Here's what I do - I may be the only one who does it this way, but it works for me: I drill my blanks on a drill press, starting with a full blank standing vertically in a pen drilling vice. If it's a 2-blank pen, I drill deep enough for one tube first (smallest diameter first if the tubes are different size). Then I use my table-top bandsaw to cut that part off, put the blank back in the pen vice (being sure to mount it in the same orientation as before), adjust the height of the table, & drill the hole for the second tube, then another cut on the bandsaw.

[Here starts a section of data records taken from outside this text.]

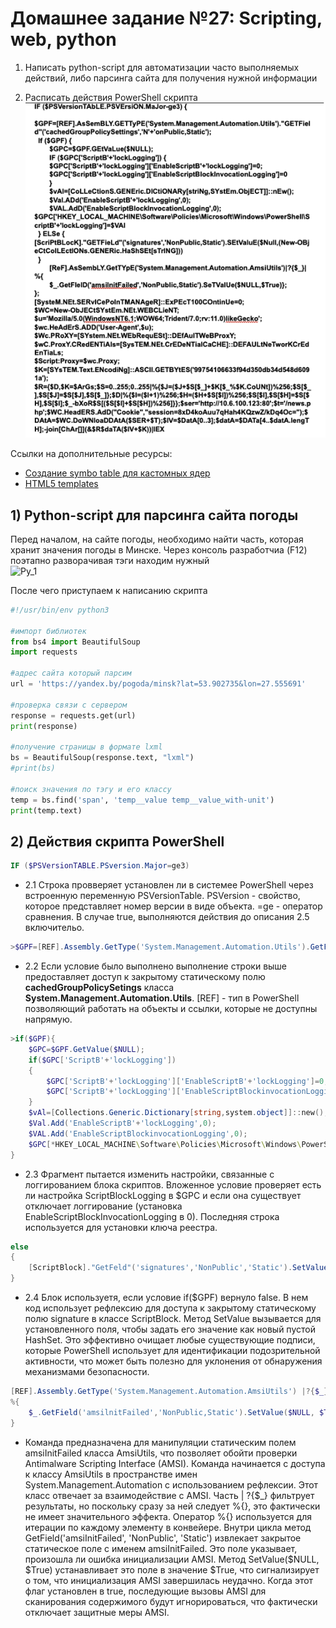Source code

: # Домашнее задание №27: Scripting, web, python

1) Написать python-script для автоматизации часто выполняемых действий, либо парсинга сайта для получения нужной информации  

2) Расписать действия PowerShell скрипта  
![ScriptTask](https://github.com/StsiapanSikorsky/Cybersecurity_TMScourse/blob/main/Task_27/img/ScriptTask.png)  

Ссылки на дополнительные ресурсы:  
- [Создание symbo table для кастомных ядер](https://blog.tofile.dev/2022/08/22/cloud-forensics.html)  
- [HTML5 templates](https://html5up.net/)  

## 1) Python-script для парсинга сайта погоды  

Перед началом, на сайте погоды, необходимо найти часть, которая хранит значения погоды в Минске. Через консоль разработчиа (F12) поэтапно разворачивая тэги находим нужный   
![Py_1]()  

После чего приступаем к написанию скрипта  

```python
#!/usr/bin/env python3

#импорт библиотек
from bs4 import BeautifulSoup
import requests

#адрес сайта который парсим
url = 'https://yandex.by/pogoda/minsk?lat=53.902735&lon=27.555691'

#проверка связи с сервером
response = requests.get(url)
print(response)

#получение страницы в формате lxml
bs = BeautifulSoup(response.text, "lxml")
#print(bs)

#поиск значения по тэгу и его классу
temp = bs.find('span', 'temp__value temp__value_with-unit')
print(temp.text)
```

## 2) Действия скрипта PowerShell  
``` powershell
IF ($PSVersionTABLE.PSversion.Major=ge3)  
```

- 2.1 Строка провверяет установлен ли в системее PowerShell через встроенную переменную PSVersionTable. PSVersion - свойство, которое представляет номер версии в виде объекта. =ge - оператор сравнения. В случае true, выполняются действия до описания 2.5 включительо.  

``` powershell
>$GPF=[REF].Assembly.GetType('System.Management.Automation.Utils').GetField('cachedGroupPolicySetings','N'+'onPublic,Static');  
```

- 2.2 Если условие было выполнено выполнение строки выше предоставляет доступ к закрытому статическому полю **cachedGroupPolicySetings** класса **System.Management.Automation.Utils**. [REF] - тип в PowerShell позволяющий работать на объекты и ссылки, которые не доступны напрямую.  

``` powershell
>if($GPF){
    $GPC=$GPF.GetValue($NULL);
    if($GPC['ScriptB'+'lockLogging'])
    {
        $GPC['ScriptB'+'lockLogging']['EnableScriptB'+'lockLogging']=0;
        $GPC['ScriptB'+'lockLogging']['EnableScriptBlockinvocationLogging']=0;
    }
    $vAl=[Collections.Generic.Dictionary[string,system.object]]::new();
    $Val.Add('EnableScriptB'+'lockLogging',0);
    $VAL.Add('EnableScriptBlockinvocationLogging',0);
    $GPC[*HKEY_LOCAL_MACHINE\Software\Policies\Microsoft\Windows\PowerShell\'ScriptB'+'lockLogging']=$VAI
}
```

- 2.3 Фрагмент пытается изменить настройки, связанные с логгированием блока скриптов. Вложенное условие проверяет есть ли настройка ScriptBlockLogging в $GPC и если она существует отключает логгирование (установка EnableScriptBlockInvocationLogging в 0). Последняя строка используется для установки ключа реестра. 

``` powershell
else
{
    [ScriptBlock]."GetFeld"('signatures','NonPublic','Static').SetValue($Null,(New-ObjectCollections.Generic.HashSet[string]))
}
``` 

- 2.4 Блок используетя, если условие if($GPF) вернуло false. В нем код использует рефлексию для доступа к закрытому статическому полю signature в классе ScriptBlock. Метод SetValue вызывается для установленного поля, чтобы задать его значение как новый пустой HashSet<string>. Это эффективно очищает любые существующие подписи, которые PowerShell использует для идентификации подозрительной активности, что может быть полезно для уклонения от обнаружения механизмами безопасности.  

``` powershell
[REF].Assembly.GetType('System.Management.Automation.AmsiUtils') |?{$_}| 
%{
    $_.GetField('amsilnitFailed','NonPublic,Static').SetValue($NULL, $True)
}
``` 

- Команда предназначена для манипуляции статическим полем amsiInitFailed класса AmsiUtils, что позволяет обойти проверки Antimalware Scripting Interface (AMSI). Команда начинается с доступа к классу AmsiUtils в пространстве имен System.Management.Automation с использованием рефлексии. Этот класс отвечает за взаимодействие с AMSI. Часть | ?{$_} фильтрует результаты, но поскольку сразу за ней следует %{}, это фактически не имеет значительного эффекта. Оператор %{} используется для итерации по каждому элементу в конвейере. Внутри цикла метод GetField('amsiInitFailed', 'NonPublic', 'Static') извлекает закрытое статическое поле с именем amsiInitFailed. Это поле указывает, произошла ли ошибка инициализации AMSI. Метод SetValue($NULL, $True) устанавливает это поле в значение $True, что сигнализирует о том, что инициализация AMSI завершилась неудачно. Когда этот флаг установлен в true, последующие вызовы AMSI для сканирования содержимого будут игнорироваться, что фактически отключает защитные меры AMSI.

I have a fairly good quality floor mounted drill press with a properly squared table, so I have no problem getting nice fitting, straight holes through both blanks. I would not recommend this approach with a cheap table-top drill press. IMHO they have their place in wood working, but not for drilling pen blanks.

I have a table saw but I wouldn't even think of trying to use it for cutting pen blanks. I started out using a handsaw in a miter box - worked well, but I prefer automation. I bought one of the tube guides that Smitty mentioned for cutting accurate length blanks on a miter saw. It works great but I find the miter saw to be a bit aggressive for pen blanks and even though I was careful to go slow, the saw still messed up several blanks for me. Perhaps a finer toothed blade or better clamping would help, but going to the bandsaw has solved the problem for me, plus I find it easier & quicker to set up and seems a lot safer - I just don't like using big saws on small pieces of wood. 

To size my cuts on the bandsaw, I just lay a tube on the table up against the blade & position the blank so it extends past the tube about 1/8" or so, move the tube out of the way, hold the blank tight up against the miter gauge with a hand-held clamp & fingers well out of the way, then feed slowly. It makes a nice, fine cut with minimal kerf. It doesn't really matter if it's not a perfectly square cut since the ends need to be squared with a pen mill anyway.

I had all these tools before I started pen making, so for me it was a matter of finding a technique that worked well given the tools that I had on hand. For someone just starting out who might only have a lathe though, my recommendation would be to buy the necessary chucks for drilling on a lathe & either cut blanks with a miter box & hand saw or a small bandsaw. Other tools like a table saw, miter saw, drill press, etc can wait until you better understand your needs for them so you can select the best machines for your purposes.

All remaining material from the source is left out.